Wonder Boi Writes

Small Town Kid’s Long Way Home

It’s August 1, which means we have exactly 31 days until the release of The Long Way Home. I’ve been so wrapped up in other projects, traveling, and life in general that I haven’t had time to think about The Long Way Home much until I arrived in my home town this weekend.

I’m from Carlinville, Illinois, population 5400, and if you’ve followed this blog, you know I have a complex relationship with my home town. I never came out while living here because I was terrified of people’s reactions. Folks in the corn belt don’t hold pride marches. They fill Southern Baptist churches, carry membership cards for the NRA, and pray before football games. As a gay teen who watched Queer As Folk in the basement with the lights off and the closed captioning on, I felt suffocated at best and terrified at worst.

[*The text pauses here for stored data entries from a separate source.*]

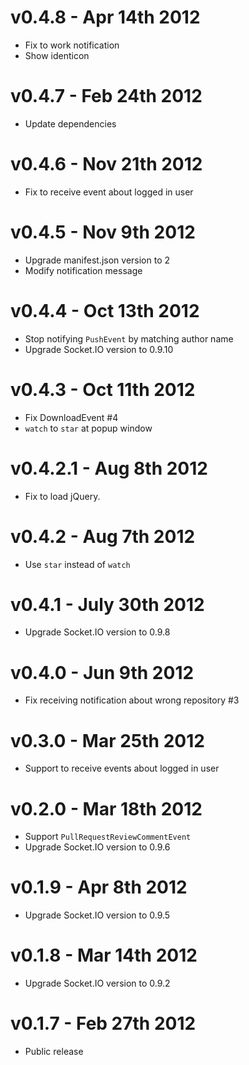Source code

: v0.4.8 - Apr 14th 2012
=========================
* Fix to work notification
* Show identicon

v0.4.7 - Feb 24th 2012
=========================
* Update dependencies

v0.4.6 - Nov 21th 2012
=========================
* Fix to receive event about logged in user

v0.4.5 - Nov 9th 2012
=========================
* Upgrade manifest.json version to 2
* Modify notification message

v0.4.4 - Oct 13th 2012
=========================
* Stop notifying `PushEvent` by matching author name
* Upgrade Socket.IO version to 0.9.10

v0.4.3 - Oct 11th 2012
=========================
* Fix DownloadEvent #4
* `watch` to `star` at popup window

v0.4.2.1 - Aug 8th 2012
=========================
* Fix to load jQuery.

v0.4.2 - Aug 7th 2012
=========================
* Use `star` instead of `watch`

v0.4.1 - July 30th 2012
=========================
* Upgrade Socket.IO version to 0.9.8

v0.4.0 - Jun 9th 2012
=========================

* Fix receiving notification about wrong repository #3

v0.3.0 - Mar 25th 2012
=========================

* Support to receive events about logged in user

v0.2.0 - Mar 18th 2012
=========================

* Support `PullRequestReviewCommentEvent`
* Upgrade Socket.IO version to 0.9.6

v0.1.9 - Apr 8th 2012
=========================

* Upgrade Socket.IO version to 0.9.5

v0.1.8 - Mar 14th 2012
=========================

* Upgrade Socket.IO version to 0.9.2

v0.1.7 - Feb 27th 2012
=========================

* Public release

I’m not a teenager any more. I got out, grew up, and got educated. I like art house theaters and indie documentaries and goat cheese and all sorts of things you can’t get in Carlinville. I’m a leftist, socialist, academic, lesbian.  I always envisioned myself making a break for the Castro or the Village, or even Boystown. That was the life for me, the life I was told to want, the life I did want in a lot of ways. Still, at the end of the day, I also felt myself being drawn back to small town America.

It baffled me for a long time that for as far as I’ve come from the trappings and dogma, I still associate with my hometown, and I find myself missing it.  When I was in college at ISU in Bloomington/Normal and later visiting truly big cities like Chicago, Toronto, or SanFrancisco, I missed knowing my neighbors. I was disconcerted by the fact that no one made eye contact when they passed. I hated the way people treated each other in traffic.  I wondered who I’d call if I ever got in trouble.  I felt goundless, rootless, adrift.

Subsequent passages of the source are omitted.